We tried the " wet pillow case method" the next night but it didn't do anything whatsoever.  Tonight we tried the first method again and now her neck skin is starting to come off. (NOTHING is coming off her head or her eyes though)


We are both feeling VERY bad at this point because we know it's our own fault!  Her humidity is at shedding levels now (70% but we worry about keeping it that high for so long) We don't want her getting a RI.

Snakes shed from the front to the back and at this point her neck will be shed tomorrow but her head is not budging!   Her eyes are messed up looking with dents and some skin has "flaked" around her mouth but IT ISN'T peeling!

I am confident when she gets though this shed she won't have another bad shed considering we fixed her humidity but.....

how can we get her to shed on her head????

I am panicking at this point! :Tears:

----------

Kymberli (02-21-2011)

----------


## thedarkwolf25

Typically eye dents mean that she is dehydrated but if your humidity is at 70% then that should change pretty soon. As for the head and eyes I'm not sure, we just got our little girl not long ago and her head shed fine (it was the rest that was a bad shed).
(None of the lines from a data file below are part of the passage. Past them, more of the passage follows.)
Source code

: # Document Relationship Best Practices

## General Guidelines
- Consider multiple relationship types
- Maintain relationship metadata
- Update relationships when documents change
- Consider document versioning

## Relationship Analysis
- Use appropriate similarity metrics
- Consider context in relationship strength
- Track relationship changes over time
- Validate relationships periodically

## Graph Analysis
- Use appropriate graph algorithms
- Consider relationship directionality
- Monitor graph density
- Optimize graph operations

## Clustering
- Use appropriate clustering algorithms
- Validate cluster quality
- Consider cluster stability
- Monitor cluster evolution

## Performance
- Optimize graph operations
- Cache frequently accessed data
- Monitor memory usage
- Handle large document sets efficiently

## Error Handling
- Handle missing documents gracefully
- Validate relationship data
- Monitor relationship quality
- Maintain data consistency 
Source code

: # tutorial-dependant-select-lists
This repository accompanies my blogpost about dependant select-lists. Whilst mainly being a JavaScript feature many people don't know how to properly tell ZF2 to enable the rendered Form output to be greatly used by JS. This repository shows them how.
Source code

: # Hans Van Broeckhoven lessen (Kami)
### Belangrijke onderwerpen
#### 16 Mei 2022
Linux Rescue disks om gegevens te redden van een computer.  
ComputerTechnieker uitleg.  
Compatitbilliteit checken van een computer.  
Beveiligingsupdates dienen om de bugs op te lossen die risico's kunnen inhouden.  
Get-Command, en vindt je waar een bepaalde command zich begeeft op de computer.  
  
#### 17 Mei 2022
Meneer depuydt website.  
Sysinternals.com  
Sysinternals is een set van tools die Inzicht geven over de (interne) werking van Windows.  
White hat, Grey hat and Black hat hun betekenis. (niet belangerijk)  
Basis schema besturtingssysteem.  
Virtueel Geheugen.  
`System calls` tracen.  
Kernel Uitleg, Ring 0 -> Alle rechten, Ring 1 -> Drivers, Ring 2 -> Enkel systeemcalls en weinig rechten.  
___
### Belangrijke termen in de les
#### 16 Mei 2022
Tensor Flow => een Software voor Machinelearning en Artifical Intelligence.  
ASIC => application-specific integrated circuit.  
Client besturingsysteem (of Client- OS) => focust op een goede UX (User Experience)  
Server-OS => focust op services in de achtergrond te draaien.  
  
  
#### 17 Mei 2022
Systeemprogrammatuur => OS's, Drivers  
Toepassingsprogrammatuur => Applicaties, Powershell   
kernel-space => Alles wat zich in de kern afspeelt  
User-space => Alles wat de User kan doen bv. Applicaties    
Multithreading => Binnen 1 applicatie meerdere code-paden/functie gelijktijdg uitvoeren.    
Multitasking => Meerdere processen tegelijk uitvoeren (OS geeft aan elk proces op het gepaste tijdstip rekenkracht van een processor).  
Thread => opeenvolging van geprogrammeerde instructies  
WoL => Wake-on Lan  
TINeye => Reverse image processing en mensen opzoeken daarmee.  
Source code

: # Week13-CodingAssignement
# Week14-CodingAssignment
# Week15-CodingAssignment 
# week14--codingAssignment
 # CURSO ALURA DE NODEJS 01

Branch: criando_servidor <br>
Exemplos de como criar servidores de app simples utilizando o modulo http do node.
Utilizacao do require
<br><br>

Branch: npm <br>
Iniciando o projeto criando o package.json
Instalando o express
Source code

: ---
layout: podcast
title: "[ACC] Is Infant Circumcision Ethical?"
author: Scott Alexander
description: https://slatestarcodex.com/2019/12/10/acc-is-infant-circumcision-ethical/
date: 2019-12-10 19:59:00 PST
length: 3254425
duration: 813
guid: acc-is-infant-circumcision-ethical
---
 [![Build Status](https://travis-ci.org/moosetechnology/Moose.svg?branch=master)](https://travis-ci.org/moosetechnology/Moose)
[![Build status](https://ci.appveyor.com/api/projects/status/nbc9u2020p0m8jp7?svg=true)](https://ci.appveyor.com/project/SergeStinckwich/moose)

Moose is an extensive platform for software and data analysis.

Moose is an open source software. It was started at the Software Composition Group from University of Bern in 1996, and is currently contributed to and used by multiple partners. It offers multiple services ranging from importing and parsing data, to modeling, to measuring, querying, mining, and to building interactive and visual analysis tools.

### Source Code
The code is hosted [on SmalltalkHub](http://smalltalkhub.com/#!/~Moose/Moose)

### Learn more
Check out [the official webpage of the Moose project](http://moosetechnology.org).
Hopefully some of the more experienced members have some advice for you.

----------


## snakesRkewl

I use 

Sterilite tub with lid
1 to 1 1/2 inches of 85 degree water
towel in water
half log hide on that(the only good use for a half log hide, lol)
the snake will rub its face on the log hide  :Smile: 

30 minute soak and if it's not off then replace water and do 30 more minutes.

----------


## Superpop

So she now was soaked for the 5th day in a row tonight and still her head skin and spectacles remain. 

As of 2 days ago her eyes are no longer "dented" so I guess that means she is at least no longer dehydrated so that is a baby step in the right direction I guess.   We did try and put a half log in the container for her to rub on while soaking but it didn't help at all.

We have no idea what to do anymore except try a "shed aid" spray.  I did an advanced google search of this entire website to find posts mentioning shed aids and many people say the shed aids have worked for them and many others just say the shed aids are worthless and that doing a soak a day or 2 in a row will do the trick....it's been 5 days in a row now and as I already stated the first soak worked wonders because 75% of her skin was shed by the next morning but there has been very little progress since then because its not like she wants to put her head underwater when she is being soaked and that is now the only problem area.(She has shed completely backwards as only her head and a small area of neck remains to be shed) 

I don't know what else to do at this point other then try a spray...

Going to go to petco tomorrow to get this:

http://www.petco.com/Shop/Product.as...yviewedproduct

at 2.25 fl oz for over 6 bucks it seems ridiculously overpriced but we don't know what else to do at this point.  :Sad:  (of course any further advice would be *VERY WELCOME* though!)

----------


## Quacking-Terror

When my bp had his first shed with me, it was a bad one.  I put him in a damp pillowcase for 20 minutes at a time (re-wetting the pillowcase after 20 minutes)for about an hour and I gently pulled any loose skin pieces off, eventually doing this I got the skin on his head and neck off, including eyecaps.  Also covering the tank with plastic wrap instead of foil has worked wonders for my humidity levels  :Smile: .  Hope this helps!

----------


## Superpop

> When my bp had his first shed with me, it was a bad one.  I put him in a damp pillowcase for 20 minutes at a time (re-wetting the pillowcase after 20 minutes)for about an hour and I gently pulled any loose skin pieces off, eventually doing this I got the skin on his head and neck off, including eyecaps.  Also covering the tank with plastic wrap instead of foil has worked wonders for my humidity levels .  Hope this helps!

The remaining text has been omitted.